» **ASSIGNMENT**: Every line in the entries where "identical" is found should be copied.

» **SUPPLIED MATERIAL**:
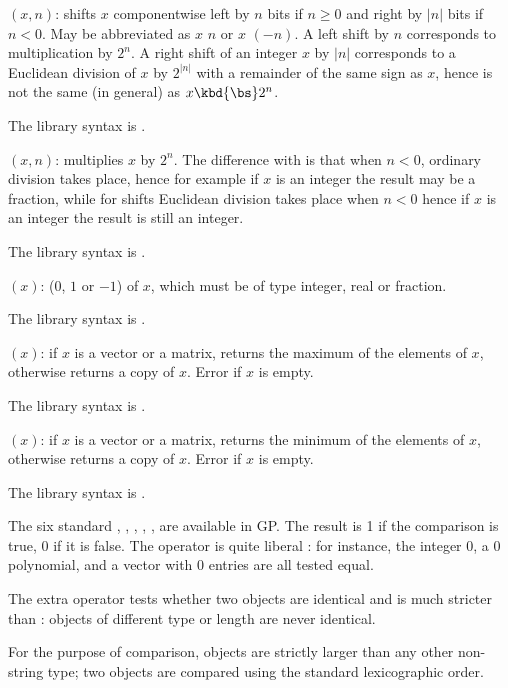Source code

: $(x,n)$: \label{se:shift}shifts $x$ componentwise left by $n$ bits if $n\ge0$ and right by $|n|$
bits if $n<0$. May be abbreviated as $x$ \kbd{<<} $n$ or $x$ \kbd{>>} $(-n)$.
A left shift by $n$ corresponds to multiplication by $2^n$. A right shift of an
integer $x$ by $|n|$ corresponds to a Euclidean division of $x$ by $2^{|n|}$
with a remainder of the same sign as $x$, hence is not the same (in general) as
$x \kbd{\bs} 2^n$.

The library syntax is .

$(x,n)$: \label{se:shiftmul}multiplies $x$ by $2^n$. The difference with
 is that when $n<0$, ordinary division takes place, hence for
example if $x$ is an integer the result may be a fraction, while for shifts
Euclidean division takes place when $n<0$ hence if $x$ is an integer the result
is still an integer.

The library syntax is .

$(x)$: \label{se:sign} ($0$, $1$ or $-1$) of $x$, which must be of
type integer, real or fraction.

The library syntax is .

$(x)$: \label{se:vecmax}if $x$ is a vector or a matrix, returns the maximum
of the elements of $x$, otherwise returns a copy of $x$. Error if $x$ is
empty.

The library syntax is .

$(x)$: \label{se:vecmin}if $x$ is a vector or a matrix, returns the minimum
of the elements of $x$, otherwise returns a copy of $x$. Error if $x$ is
empty.

The library syntax is .

 The six
standard  \kbd{<=}, \kbd{<}, \kbd{>=}, \kbd{>},
\kbd{==}, \kbd{!=} are available in GP. The result is 1 if the comparison is
true, 0 if it is false. The operator \kbd{==} is quite liberal : for
instance, the integer 0, a 0 polynomial, and a vector with 0 entries are all
tested equal.

The extra operator \kbd{===} tests whether two objects are identical and is
much stricter than \kbd{==} : objects of different type or length are never
identical.


For the purpose of comparison,  objects are strictly larger than any
other non-string type; two  objects are compared using the standard
lexicographic order.

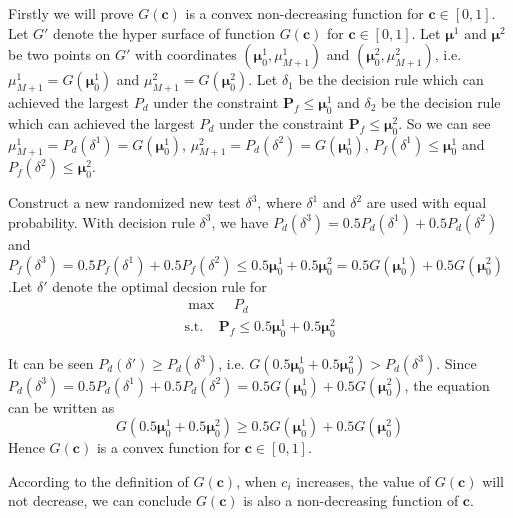 \documentclass[12pt,journal,a4paper,twoside,onecolumn]{IEEEtran}
\begin{document}
\begin{spacing}{2.5}
Firstly we will prove $G(\mathbf{c})$ is a convex non-decreasing function for $\mathbf{c} \in [0, 1]$.
Let $G'$ denote the hyper surface of function $G(\mathbf{c})$ for $\mathbf{c} \in [0,1]$. Let $\boldsymbol{\mu}^1$ and  $\boldsymbol{\mu}^2$ be two points on $G'$ with coordinates $(\boldsymbol{\mu}^1_0, \mu_{M+1}^1)$ and $(\boldsymbol{\mu}^2_0, \mu_{M+1}^2)$, i.e. $\mu_{M+1}^1 = G(\boldsymbol{\mu}_0^1)$ and $\mu_{M+1}^2 = G(\boldsymbol{\mu}_0^2)$. Let $\delta_1$ be the decision rule which can achieved the largest $P_d$ under the constraint $\mathbf{P}_f \leq \boldsymbol{\mu}_0^1$ and $\delta_2$ be the decision rule which can achieved the largest $P_d$ under the constraint $\mathbf{P}_{f} \leq \boldsymbol{\mu}_0^2$. So we can see $\mu_{M+1}^1 = P_d(\delta^1) = G(\boldsymbol{\mu}_0^1)$, $\mu_{M+1}^2 = P_d(\delta^2)=G(\boldsymbol{\mu}_0^1)$, $P_f(\delta^1) \leq \boldsymbol{\mu}^1_0$ and $P_f(\delta^2) \leq \boldsymbol{\mu}^2_0$.

Construct a new randomized new test $\delta^3$, where $\delta^1$ and $\delta^2$ are used with equal probability. With decision rule $\delta^3$, we have $P_d(\delta^3) = 0.5P_d(\delta^1)+0.5P_d(\delta^2)$ and $P_{f}(\delta^3) = 0.5P_f(\delta^1)+0.5P_f(\delta^2) \leq 0.5\boldsymbol{\mu}^1_0 + 0.5\boldsymbol{\mu}^2_0 = 0.5G(\boldsymbol{\mu}_0^1) + 0.5G(\boldsymbol{\mu}_0^2)$.Let $\delta'$ denote the optimal decsion rule for 
 \begin{equation}
 \begin{split}
 \max\;\;\;\;P_d\\
 \text{s.t.}\;\;\;\;\mathbf{P}_f \leq 0.5\boldsymbol{\mu}^1_0 + 0.5\boldsymbol{\mu}^2_0
 \end{split}
 \end{equation}

It can be seen $P_d(\delta') \geq P_d(\delta^3)$, i.e. $G(0.5\boldsymbol{\mu}^1_0 + 0.5\boldsymbol{\mu}^2_0) > P_d(\delta^3)$. Since $P_d(\delta^3) = 0.5P_d(\delta^1)+0.5P_d(\delta^2) = 0.5 G(\boldsymbol{\mu}^1_0)+ 0.5 G(\boldsymbol{\mu}^2_0)$, the equation can be written as 
\begin{equation}
G(0.5\boldsymbol{\mu}^1_0 + 0.5\boldsymbol{\mu}^2_0) \geq 0.5 G(\boldsymbol{\mu}^1_0)+ 0.5 G(\boldsymbol{\mu}^2_0)
\end{equation}
Hence $G(\mathbf{c})$ is a convex function for $\mathbf{c} \in [0, 1]$.

According to the definition of $G(\mathbf{c})$, when $c_i$ increases, the value of $G(\mathbf{c})$ will not decrease, we can conclude $G(\mathbf{c})$ is also a non-decreasing function of $\mathbf{c}$. 


\end{spacing}
\end{document}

» **ANSWER TO THIS EXERCISE**:
The extra operator \kbd{===} tests whether two objects are identical and is
identical.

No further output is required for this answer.